I saw someone talking the other day about the language that is being used in announcements about covid. It was fascinating, and surely resonated with me – you know how I love the power of words.

Basically he was saying that there were two major areas where the language being used is actively working against the required response from people.

The first is the use of battle and war language, which provokes emotions like fear and anger rather than positive action. For example, fighting the virus, rather than eliminating it, or reducing its effect, and front-line workers rather than essential workers.

The second poor use of language is in the imposition of government rules, rather than calling on personal responsibility. He suggested that we all have a tendency to react against rules, and few of us trust our governments to have our best interests at heart, so the combination of these two provokes frustration and rebellion rather than compliance. If it were fact-based information from the scientists and medical experts on viruses that came to the fore, with requests for personal responsibility and care for others, instead of rules, more people would respond positively. For example, here are the reasons why staying at home is advisable wherever possible

His statement clarified for me what I find so frustrating about this whole period. Instead of taking care of ourselves and others, we are urged to fight an invisible enemy. Instead of consistency in the rules, we have massive and obvious inconsistencies: compromise to placate vested interests, delays in action despite scientific advice, considerations other than our health playing a large part, and no trust in our common sense.
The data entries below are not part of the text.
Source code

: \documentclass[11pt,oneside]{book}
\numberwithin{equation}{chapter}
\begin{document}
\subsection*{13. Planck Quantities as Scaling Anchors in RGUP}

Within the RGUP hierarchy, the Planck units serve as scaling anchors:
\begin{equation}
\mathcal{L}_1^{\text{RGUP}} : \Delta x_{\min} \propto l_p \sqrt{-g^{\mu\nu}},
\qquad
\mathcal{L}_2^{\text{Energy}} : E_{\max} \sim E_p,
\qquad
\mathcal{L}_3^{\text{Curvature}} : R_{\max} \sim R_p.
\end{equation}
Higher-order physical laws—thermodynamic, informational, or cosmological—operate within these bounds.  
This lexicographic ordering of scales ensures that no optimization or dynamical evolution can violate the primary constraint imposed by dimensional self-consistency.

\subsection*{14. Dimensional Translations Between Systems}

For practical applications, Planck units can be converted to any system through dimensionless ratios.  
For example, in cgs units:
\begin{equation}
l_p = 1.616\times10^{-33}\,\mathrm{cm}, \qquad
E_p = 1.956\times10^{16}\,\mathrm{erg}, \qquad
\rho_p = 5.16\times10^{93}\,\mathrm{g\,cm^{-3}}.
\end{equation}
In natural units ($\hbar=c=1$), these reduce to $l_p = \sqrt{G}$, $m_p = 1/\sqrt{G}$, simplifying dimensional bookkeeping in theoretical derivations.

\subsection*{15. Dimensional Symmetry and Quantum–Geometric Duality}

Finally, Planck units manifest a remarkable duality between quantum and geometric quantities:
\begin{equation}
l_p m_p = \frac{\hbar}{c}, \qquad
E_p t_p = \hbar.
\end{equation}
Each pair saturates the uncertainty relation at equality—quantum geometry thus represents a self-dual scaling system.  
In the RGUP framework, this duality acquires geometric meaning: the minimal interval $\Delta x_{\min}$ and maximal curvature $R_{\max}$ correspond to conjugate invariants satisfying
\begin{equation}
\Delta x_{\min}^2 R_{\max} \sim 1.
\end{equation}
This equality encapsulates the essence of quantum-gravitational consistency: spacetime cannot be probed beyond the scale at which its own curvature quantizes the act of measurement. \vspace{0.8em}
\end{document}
Surely an appeal to our common sense would work better for most – a small minority may not respond, but it would be less than now. And surely saving people from being at risk of dying is more important than economic or political considerations in the short-term.

OK, that’s my rant!!

And all this is also a reminder that each of us has a part to play. Our language is also powerful and influences those around us. We can take personal responsibility, use common sense, listen to the facts rather than the ‘message’, and we can talk in that way when the topic is covid.  – as it so often is!

May we all do our best to look after ourselves and others, and find ways to safely make our lives work, no matter what.